RALEIGH — In the latest addition to the Triangle's hospital building boom, WakeMed is christening a new, $99 million tower Sunday that houses Raleigh's first children's hospital.
The four-story building, which also adds 41 rooms for cardiovascular care and 20 cardiac intensive care beds, alters the hospital's entire traffic flow both inside and outside its New Bern Avenue campus. The old parking garage in the middle of the campus is gone - replaced by a new garage directly across from the addition. Visitors will enter the new building's airy lobby and then connect through windowed corridors to the older sections.
A garden and courtyard bridge the gaps between the old units and the new.
"We've tried to create an ambience that's more soothing," said Betsy Gaskins-McClaine, vice president of heart and vascular services. "You know you're in a hospital, but it can still be a place that's soothing from the point of entry while you're dealing with complex situations."
The new wards are slated to open in June, but the hospital is holding a public open house from 1-5 p.m Sunday.
WakeMed's expansion is the latest in a string of major construction projects at area hospitals. Last year, UNC Hospitals in Chapel Hill opened a $207 million cancer center and announced plans to build a new hospital in Hillsborough. And Duke University Medical Center is in the midst of a $700 million building campaign that will add a cancer center and main hospital pavilion.
Also, both Rex Healthcare and WakeMed have opened satellite centers to move services closer to communities.
With its most recent expansion at its main Raleigh campus, WakeMed adds the county's first children's hospital on the fourth floor of the new tower.
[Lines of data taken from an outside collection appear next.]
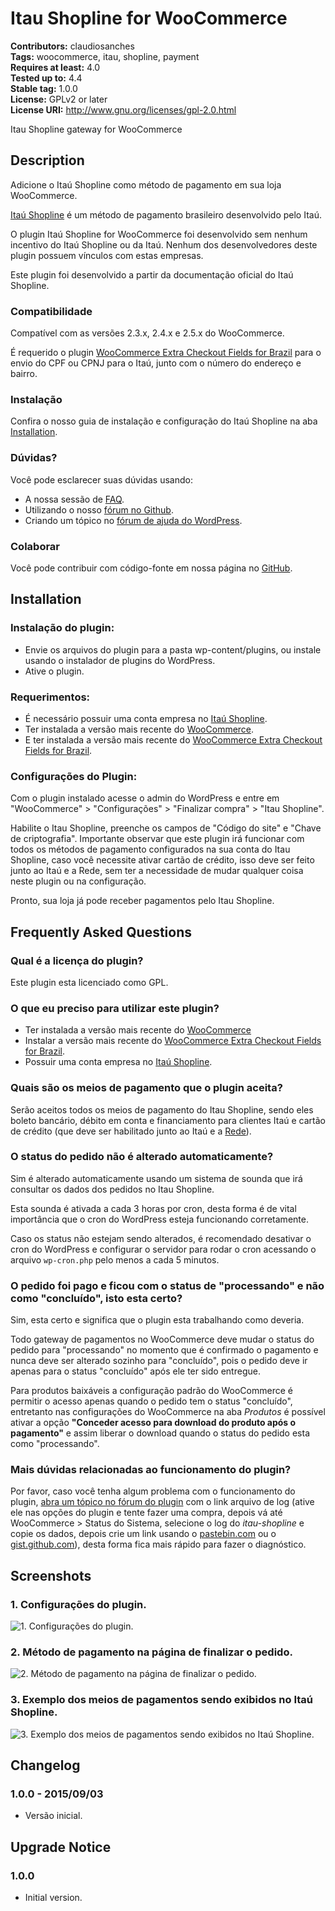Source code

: # Itau Shopline for WooCommerce #
**Contributors:** claudiosanches  
**Tags:** woocommerce, itau, shopline, payment  
**Requires at least:** 4.0  
**Tested up to:** 4.4  
**Stable tag:** 1.0.0  
**License:** GPLv2 or later  
**License URI:** http://www.gnu.org/licenses/gpl-2.0.html  

Itau Shopline gateway for WooCommerce

## Description ##

Adicione o Itaú Shopline como método de pagamento em sua loja WooCommerce.

[Itaú Shopline](https://www.itau.com.br/empresas/recebimentos/shopline/) é um método de pagamento brasileiro desenvolvido pelo Itaú.

O plugin Itaú Shopline for WooCommerce foi desenvolvido sem nenhum incentivo do Itaú Shopline ou da Itaú. Nenhum dos desenvolvedores deste plugin possuem vínculos com estas empresas.

Este plugin foi desenvolvido a partir da documentação oficial do Itaú Shopline.

### Compatibilidade ###

Compatível com as versões 2.3.x, 2.4.x e 2.5.x do WooCommerce.

É requerido o plugin [WooCommerce Extra Checkout Fields for Brazil](http://wordpress.org/plugins/woocommerce-extra-checkout-fields-for-brazil/) para o envio do CPF ou CPNJ para o Itaú, junto com o número do endereço e bairro.

### Instalação ###

Confira o nosso guia de instalação e configuração do Itaú Shopline na aba [Installation](http://wordpress.org/plugins/wc-itau-shopline/installation/).

### Dúvidas? ###

Você pode esclarecer suas dúvidas usando:

* A nossa sessão de [FAQ](http://wordpress.org/plugins/wc-itau-shopline/faq/).
* Utilizando o nosso [fórum no Github](https://github.com/claudiosmweb/wc-itau-shopline).
* Criando um tópico no [fórum de ajuda do WordPress](http://wordpress.org/support/plugin/wc-itau-shopline).

### Colaborar ###

Você pode contribuir com código-fonte em nossa página no [GitHub](https://github.com/claudiosmweb/wc-itau-shopline).

## Installation ##

### Instalação do plugin: ###

* Envie os arquivos do plugin para a pasta wp-content/plugins, ou instale usando o instalador de plugins do WordPress.
* Ative o plugin.

### Requerimentos: ###

* É necessário possuir uma conta empresa no [Itaú Shopline](https://www.itau.com.br/empresas/recebimentos/shopline/).
* Ter instalada a versão mais recente do [WooCommerce](http://wordpress.org/plugins/woocommerce/).
* E ter instalada a versão mais recente do [WooCommerce Extra Checkout Fields for Brazil](http://wordpress.org/plugins/woocommerce-extra-checkout-fields-for-brazil/).

### Configurações do Plugin: ###

Com o plugin instalado acesse o admin do WordPress e entre em "WooCommerce" > "Configurações" > "Finalizar compra" > "Itau Shopline".

Habilite o Itau Shopline, preenche os campos de "Código do site" e "Chave de criptografia". Importante observar que este plugin irá funcionar com todos os métodos de pagamento configurados na sua conta do Itau Shopline, caso você necessite ativar cartão de crédito, isso deve ser feito junto ao Itaú e a Rede, sem ter a necessidade de mudar qualquer coisa neste plugin ou na configuração.

Pronto, sua loja já pode receber pagamentos pelo Itau Shopline.

## Frequently Asked Questions ##

### Qual é a licença do plugin? ###

Este plugin esta licenciado como GPL.

### O que eu preciso para utilizar este plugin? ###

* Ter instalada a versão mais recente do [WooCommerce](http://wordpress.org/plugins/woocommerce/)
* Instalar a versão mais recente do [WooCommerce Extra Checkout Fields for Brazil](http://wordpress.org/plugins/woocommerce-extra-checkout-fields-for-brazil/).
* Possuir uma conta empresa no [Itaú Shopline](https://www.itau.com.br/empresas/recebimentos/shopline/).

### Quais são os meios de pagamento que o plugin aceita? ###

Serão aceitos todos os meios de pagamento do Itau Shopline, sendo eles boleto bancário, débito em conta e financiamento para clientes Itaú e cartão de crédito (que deve ser habilitado junto ao Itaú e a [Rede](https://www.userede.com.br/)).

### O status do pedido não é alterado automaticamente? ###

Sim é alterado automaticamente usando um sistema de sounda que irá consultar os dados dos pedidos no Itau Shopline.

Esta sounda é ativada a cada 3 horas por cron, desta forma é de vital importância que o cron do WordPress esteja funcionando corretamente.

Caso os status não estejam sendo alterados, é recomendado desativar o cron do WordPress e configurar o servidor para rodar o cron acessando o arquivo `wp-cron.php` pelo menos a cada 5 minutos.

### O pedido foi pago e ficou com o status de "processando" e não como "concluído", isto esta certo? ###

Sim, esta certo e significa que o plugin esta trabalhando como deveria.

Todo gateway de pagamentos no WooCommerce deve mudar o status do pedido para "processando" no momento que é confirmado o pagamento e nunca deve ser alterado sozinho para "concluído", pois o pedido deve ir apenas para o status "concluído" após ele ter sido entregue.

Para produtos baixáveis a configuração padrão do WooCommerce é permitir o acesso apenas quando o pedido tem o status "concluído", entretanto nas configurações do WooCommerce na aba *Produtos* é possível ativar a opção **"Conceder acesso para download do produto após o pagamento"** e assim liberar o download quando o status do pedido esta como "processando".

### Mais dúvidas relacionadas ao funcionamento do plugin? ###

Por favor, caso você tenha algum problema com o funcionamento do plugin, [abra um tópico no fórum do plugin](https://wordpress.org/support/plugin/wc-itau-shopline#postform) com o link arquivo de log (ative ele nas opções do plugin e tente fazer uma compra, depois vá até WooCommerce > Status do Sistema, selecione o log do *itau-shopline* e copie os dados, depois crie um link usando o [pastebin.com](http://pastebin.com) ou o [gist.github.com](http://gist.github.com)), desta forma fica mais rápido para fazer o diagnóstico.

## Screenshots ##

### 1. Configurações do plugin. ###
![1. Configurações do plugin.](http://ps.w.org/itau-shopline-for-woocommerce/assets/screenshot-1.png)

### 2. Método de pagamento na página de finalizar o pedido. ###
![2. Método de pagamento na página de finalizar o pedido.](http://ps.w.org/itau-shopline-for-woocommerce/assets/screenshot-2.png)

### 3. Exemplo dos meios de pagamentos sendo exibidos no Itaú Shopline. ###
![3. Exemplo dos meios de pagamentos sendo exibidos no Itaú Shopline.](http://ps.w.org/itau-shopline-for-woocommerce/assets/screenshot-3.png)


## Changelog ##

### 1.0.0 - 2015/09/03 ###

* Versão inicial.

## Upgrade Notice ##

### 1.0.0 ###

* Initial version.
The unit includes large rooms for pediatric intensive care, observation and general inpatient care.
Its $8.5 million tab was entirely met through donations from private corporations and individuals - a first for the hospital.
Decor includes fanciful lighting that looks like balloons, decorative glass windows and calming shades of blue, green and brown.
Dr. Mark Piehl, a pediatrician and medical director of the children's hospital, said the rooms are large enough to accommodate family members, and even allow overnight stays on fold-out couches. Video games and computer access are available in every room.
For doctors and nurses, the rooms are equipped with portable monitors that can go with patients when they need procedures or treatments elsewhere in the hospital. Computerized nurses stations are outside each door.
"This is really exciting stuff," Piehl said. "This is the beginning of an ultimately bigger operation for children."
The second and third floors of the new building will handle heart patients.
Gaskins-McClaine said the new heart ward is designed to help doctors and nurses improve the accuracy and speed of care, with every room exactly the same so caregivers don't waste time searching for supplies and equipment.
In addition, the rooms are larger and provide space for families, even in intensive care.
The new floors connect directly to the existing heart center and a hotel the hospital runs for people from outside the county. With the addition, WakeMed will be able to handle 159 cardiovascular patients and another 58 who need cardiac intensive care.
Gaskins-McClaine said the extra capacity is needed immediately.
"We have a growing and aging population," she said. "And while we want everyone to stay healthy, there is a growing demand."